With further reference to FIG. 9, method 900 may include a step 925 of determining, using the movement vector, real-time guidance data. In an embodiment, real-time guidance data may indicate an optimal movement of a catheter as predicted by the scoring-based canonical view simulation model and may include one or more of visual feedback, auditory feedback, and/or haptic feedback. In an embodiment, real-time guidance data may include a performance metric, wherein the performance metric is determined as a function of comparing a user's actions against an optimal movement predicted by the scoring-based canonical view simulation model and the performance metric is displayed, at the user interface, in real-time. In an embodiment, step 925 may further include displaying, through the user interface, the ultrasound data as an ultrasound image and overlaying, on the ultrasound image at the user interface, the real-time guidance data, wherein the real-time guidance data includes visual feedback configured to direct a user in real-time to adjust a catheter's position. In an embodiment the real-time guidance data as a function of one or more changes in the ultrasound data and probe position data. In an embodiment, step 925 may further include updating the real-time guidance data including a set of visual indicators as a function of one or more movements of a catheter, wherein the set of visual indicators show a relative proximity of the catheter to a target area. This may be implemented, without limitation, as referenced in FIGS. 1-8.
Still referring to FIG. 9, method 900 may include a step 930 of displaying the real-time guidance data to a user through a user interface. This may be implemented, without limitation, as referenced in FIGS. 1-8.
In continued reference to FIG. 9, in an embodiment, method 900 may include a step of displaying, at a display device, visual feedback to a user as a function of the real-time guidance, wherein the visual feedback includes an on-screen visual guide. This may be implemented, without limitation, as referenced in FIGS. 1-8.
With further reference to FIG. 1, in an embodiment, method 900 may include a step of receiving a 3D model of a target region, wherein the 3D model is generated using CT data, training a scoring-based canonical view simulation model, wherein training includes using a plurality of ultrasound and CT data pairs to simulate a capturing of canonical views by guiding an ultrasound device that is simulated from a virtual sensor positioning within the CT data, and displaying, at the user interface, a position of the virtual sensor relative to the 3D model as a function of the probe position data. This may be implemented, without limitation, as referenced in FIGS. 1-8.
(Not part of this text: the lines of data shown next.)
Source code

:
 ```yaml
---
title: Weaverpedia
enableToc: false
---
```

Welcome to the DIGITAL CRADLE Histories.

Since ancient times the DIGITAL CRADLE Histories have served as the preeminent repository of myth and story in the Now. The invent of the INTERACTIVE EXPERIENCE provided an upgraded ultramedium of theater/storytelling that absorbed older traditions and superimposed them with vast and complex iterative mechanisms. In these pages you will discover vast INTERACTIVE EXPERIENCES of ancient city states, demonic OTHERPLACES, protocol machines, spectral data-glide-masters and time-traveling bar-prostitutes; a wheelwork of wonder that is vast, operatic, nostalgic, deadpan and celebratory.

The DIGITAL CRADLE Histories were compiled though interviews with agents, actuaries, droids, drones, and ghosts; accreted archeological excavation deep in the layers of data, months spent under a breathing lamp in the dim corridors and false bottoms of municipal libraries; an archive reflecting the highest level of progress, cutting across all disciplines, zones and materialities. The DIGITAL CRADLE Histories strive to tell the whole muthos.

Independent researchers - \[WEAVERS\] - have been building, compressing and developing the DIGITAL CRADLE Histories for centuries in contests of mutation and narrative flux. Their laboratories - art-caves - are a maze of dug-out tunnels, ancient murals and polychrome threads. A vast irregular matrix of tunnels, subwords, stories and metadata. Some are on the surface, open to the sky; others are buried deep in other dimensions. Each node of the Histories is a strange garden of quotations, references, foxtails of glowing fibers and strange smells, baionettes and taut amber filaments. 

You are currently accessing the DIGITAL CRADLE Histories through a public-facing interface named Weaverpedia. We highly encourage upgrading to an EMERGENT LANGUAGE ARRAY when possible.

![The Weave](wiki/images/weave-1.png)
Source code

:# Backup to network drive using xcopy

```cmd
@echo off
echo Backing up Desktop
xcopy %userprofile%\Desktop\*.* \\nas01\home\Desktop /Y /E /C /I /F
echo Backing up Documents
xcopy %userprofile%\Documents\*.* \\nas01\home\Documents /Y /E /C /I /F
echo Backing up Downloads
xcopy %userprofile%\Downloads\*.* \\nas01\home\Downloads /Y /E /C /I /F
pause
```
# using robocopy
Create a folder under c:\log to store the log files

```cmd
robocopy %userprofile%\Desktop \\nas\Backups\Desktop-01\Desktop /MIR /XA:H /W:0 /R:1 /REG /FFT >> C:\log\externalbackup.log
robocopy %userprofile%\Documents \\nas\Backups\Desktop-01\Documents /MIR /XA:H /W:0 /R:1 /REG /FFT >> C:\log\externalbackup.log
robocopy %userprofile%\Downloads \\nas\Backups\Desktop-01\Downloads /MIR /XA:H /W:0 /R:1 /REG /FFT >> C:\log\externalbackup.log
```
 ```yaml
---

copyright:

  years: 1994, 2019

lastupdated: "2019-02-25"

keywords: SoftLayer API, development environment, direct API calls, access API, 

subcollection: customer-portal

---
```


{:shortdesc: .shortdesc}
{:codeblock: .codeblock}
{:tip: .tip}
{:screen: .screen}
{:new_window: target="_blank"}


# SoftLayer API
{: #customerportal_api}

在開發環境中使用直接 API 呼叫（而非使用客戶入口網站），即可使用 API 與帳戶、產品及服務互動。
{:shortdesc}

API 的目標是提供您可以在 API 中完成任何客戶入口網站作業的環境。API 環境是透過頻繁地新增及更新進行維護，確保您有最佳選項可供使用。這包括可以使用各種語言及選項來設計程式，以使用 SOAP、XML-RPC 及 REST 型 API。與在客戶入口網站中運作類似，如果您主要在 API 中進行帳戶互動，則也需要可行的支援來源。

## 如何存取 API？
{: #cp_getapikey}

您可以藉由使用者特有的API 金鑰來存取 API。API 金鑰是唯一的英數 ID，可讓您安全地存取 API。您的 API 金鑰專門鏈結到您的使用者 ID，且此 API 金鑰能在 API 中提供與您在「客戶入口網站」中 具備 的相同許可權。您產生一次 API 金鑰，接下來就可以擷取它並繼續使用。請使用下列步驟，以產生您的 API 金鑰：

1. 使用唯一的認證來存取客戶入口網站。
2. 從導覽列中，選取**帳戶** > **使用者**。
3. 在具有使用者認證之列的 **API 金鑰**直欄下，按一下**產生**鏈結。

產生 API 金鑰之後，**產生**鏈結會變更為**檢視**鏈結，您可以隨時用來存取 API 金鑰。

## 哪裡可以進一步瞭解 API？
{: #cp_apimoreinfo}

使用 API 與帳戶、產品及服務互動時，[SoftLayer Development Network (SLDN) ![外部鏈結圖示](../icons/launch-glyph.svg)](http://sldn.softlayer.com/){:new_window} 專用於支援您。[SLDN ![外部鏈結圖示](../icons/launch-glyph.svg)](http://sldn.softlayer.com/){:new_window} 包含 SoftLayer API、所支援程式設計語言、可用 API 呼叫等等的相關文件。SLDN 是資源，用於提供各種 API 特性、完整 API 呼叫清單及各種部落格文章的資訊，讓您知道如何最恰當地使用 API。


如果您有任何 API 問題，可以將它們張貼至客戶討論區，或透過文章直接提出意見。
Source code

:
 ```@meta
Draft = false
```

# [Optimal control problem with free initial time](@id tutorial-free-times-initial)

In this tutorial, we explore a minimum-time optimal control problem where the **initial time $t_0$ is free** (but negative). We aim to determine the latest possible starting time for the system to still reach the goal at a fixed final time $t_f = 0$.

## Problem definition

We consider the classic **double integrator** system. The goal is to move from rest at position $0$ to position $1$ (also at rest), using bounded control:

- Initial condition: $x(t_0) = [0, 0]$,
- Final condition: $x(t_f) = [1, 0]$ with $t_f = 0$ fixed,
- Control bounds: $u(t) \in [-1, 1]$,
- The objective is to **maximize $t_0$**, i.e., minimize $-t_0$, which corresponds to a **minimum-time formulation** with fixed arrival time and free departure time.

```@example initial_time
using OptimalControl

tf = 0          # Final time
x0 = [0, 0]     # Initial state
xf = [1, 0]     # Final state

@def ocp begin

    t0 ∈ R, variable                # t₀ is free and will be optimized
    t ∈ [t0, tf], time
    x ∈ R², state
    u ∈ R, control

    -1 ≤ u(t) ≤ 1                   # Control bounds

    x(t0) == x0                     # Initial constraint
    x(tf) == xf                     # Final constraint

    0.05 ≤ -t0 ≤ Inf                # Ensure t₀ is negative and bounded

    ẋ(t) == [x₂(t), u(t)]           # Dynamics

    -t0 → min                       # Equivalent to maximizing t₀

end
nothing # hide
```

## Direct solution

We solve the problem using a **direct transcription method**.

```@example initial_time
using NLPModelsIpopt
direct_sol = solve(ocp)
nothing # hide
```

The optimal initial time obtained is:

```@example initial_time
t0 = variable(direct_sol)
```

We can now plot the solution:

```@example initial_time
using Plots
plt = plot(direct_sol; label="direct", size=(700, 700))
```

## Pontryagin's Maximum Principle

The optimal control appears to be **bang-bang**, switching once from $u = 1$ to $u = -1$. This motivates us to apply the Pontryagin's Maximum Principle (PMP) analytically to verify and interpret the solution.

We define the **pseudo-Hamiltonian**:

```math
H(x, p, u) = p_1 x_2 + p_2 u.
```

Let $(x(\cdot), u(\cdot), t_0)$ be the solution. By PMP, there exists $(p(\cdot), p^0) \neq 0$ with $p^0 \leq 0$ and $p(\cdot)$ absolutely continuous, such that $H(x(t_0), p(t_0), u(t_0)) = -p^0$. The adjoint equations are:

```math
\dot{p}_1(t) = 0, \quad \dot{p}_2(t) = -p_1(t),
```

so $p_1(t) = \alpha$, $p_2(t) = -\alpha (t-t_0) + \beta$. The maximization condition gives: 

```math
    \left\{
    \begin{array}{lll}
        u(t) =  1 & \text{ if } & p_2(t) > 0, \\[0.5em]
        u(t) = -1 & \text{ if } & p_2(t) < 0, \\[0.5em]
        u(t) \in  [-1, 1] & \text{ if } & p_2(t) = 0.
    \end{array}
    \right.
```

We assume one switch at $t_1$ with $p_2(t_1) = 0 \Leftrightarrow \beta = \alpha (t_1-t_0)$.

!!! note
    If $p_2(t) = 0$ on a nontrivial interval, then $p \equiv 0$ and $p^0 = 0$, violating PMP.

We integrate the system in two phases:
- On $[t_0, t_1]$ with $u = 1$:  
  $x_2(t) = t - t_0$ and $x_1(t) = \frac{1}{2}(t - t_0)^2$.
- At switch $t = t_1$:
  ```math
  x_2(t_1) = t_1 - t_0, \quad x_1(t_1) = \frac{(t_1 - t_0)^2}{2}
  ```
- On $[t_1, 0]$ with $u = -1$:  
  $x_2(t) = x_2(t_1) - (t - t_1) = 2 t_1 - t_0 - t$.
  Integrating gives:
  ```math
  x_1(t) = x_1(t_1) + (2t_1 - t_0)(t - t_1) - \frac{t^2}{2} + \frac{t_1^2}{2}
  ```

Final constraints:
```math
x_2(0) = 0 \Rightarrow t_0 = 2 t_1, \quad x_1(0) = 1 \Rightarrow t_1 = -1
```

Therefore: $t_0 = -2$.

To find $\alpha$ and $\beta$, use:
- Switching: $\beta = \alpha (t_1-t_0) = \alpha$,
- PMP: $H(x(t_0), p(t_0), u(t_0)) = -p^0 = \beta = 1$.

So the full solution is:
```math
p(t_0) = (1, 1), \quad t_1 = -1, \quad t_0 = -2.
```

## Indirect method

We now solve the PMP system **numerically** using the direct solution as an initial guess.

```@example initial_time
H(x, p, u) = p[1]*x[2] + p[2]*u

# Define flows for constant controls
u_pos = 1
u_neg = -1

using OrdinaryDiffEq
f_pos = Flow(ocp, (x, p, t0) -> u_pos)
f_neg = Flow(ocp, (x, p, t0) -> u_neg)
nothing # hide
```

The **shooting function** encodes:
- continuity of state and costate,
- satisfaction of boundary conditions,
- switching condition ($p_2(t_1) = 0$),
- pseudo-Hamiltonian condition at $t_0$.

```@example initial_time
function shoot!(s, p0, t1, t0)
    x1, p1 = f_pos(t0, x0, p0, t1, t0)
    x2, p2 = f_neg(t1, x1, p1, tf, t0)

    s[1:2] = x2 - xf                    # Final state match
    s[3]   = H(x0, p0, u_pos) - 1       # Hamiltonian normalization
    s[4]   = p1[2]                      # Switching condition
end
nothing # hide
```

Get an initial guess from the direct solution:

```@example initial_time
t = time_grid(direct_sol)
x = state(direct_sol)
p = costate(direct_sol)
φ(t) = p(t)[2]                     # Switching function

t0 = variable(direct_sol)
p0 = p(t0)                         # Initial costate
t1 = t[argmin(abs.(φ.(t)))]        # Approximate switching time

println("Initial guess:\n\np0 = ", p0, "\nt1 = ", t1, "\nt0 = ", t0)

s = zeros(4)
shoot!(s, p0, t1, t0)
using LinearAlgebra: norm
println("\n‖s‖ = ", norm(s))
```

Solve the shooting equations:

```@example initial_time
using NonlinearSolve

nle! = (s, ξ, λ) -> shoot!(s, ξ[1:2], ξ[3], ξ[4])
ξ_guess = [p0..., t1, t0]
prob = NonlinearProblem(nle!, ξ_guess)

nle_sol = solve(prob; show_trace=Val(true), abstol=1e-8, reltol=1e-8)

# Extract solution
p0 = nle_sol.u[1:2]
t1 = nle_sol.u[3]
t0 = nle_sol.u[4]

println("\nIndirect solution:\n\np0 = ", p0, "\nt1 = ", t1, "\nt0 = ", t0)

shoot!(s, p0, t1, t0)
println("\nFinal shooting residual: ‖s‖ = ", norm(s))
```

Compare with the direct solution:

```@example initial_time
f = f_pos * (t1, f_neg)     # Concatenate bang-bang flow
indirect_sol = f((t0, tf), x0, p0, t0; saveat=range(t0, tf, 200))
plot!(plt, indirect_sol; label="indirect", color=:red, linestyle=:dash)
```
It is to be noted that any one or more of the aspects and embodiments described herein may be conveniently implemented using one or more machines (e.g., one or more computing devices that are utilized as a user computing device for an electronic document, one or more server devices, such as a document server, etc.) programmed according to the teachings of the present specification, as will be apparent to those of ordinary skill in the computer art. Appropriate software coding can readily be prepared by skilled programmers based on the teachings of the present disclosure, as will be apparent to those of ordinary skill in the software art. Aspects and implementations discussed above employing software and/or software modules may also include appropriate hardware for assisting in the implementation of the machine executable instructions of the software and/or software module.
Such software may be a computer program product that employs a machine-readable storage medium. A machine-readable storage medium may be any medium that is capable of storing and/or encoding a sequence of instructions for execution by a machine (e.g., a computing device) and that causes the machine to perform any one of the methodologies and/or embodiments described herein. Examples of a machine-readable storage medium include, but are not limited to, a magnetic disk, an optical disc (e.g., CD, CD-R, DVD, DVD-R, etc.), a magneto-optical disk, a read-only memory “ROM” device, a random access memory “RAM” device, a magnetic card, an optical card, a solid-state memory device, an EPROM, an EEPROM, and any combinations thereof. A machine-readable medium, as used herein, is intended to include a single medium as well as a collection of physically separate media, such as, for example, a collection of compact discs or one or more hard disk drives in combination with a computer memory. As used herein, a machine-readable storage medium does not include transitory forms of signal transmission.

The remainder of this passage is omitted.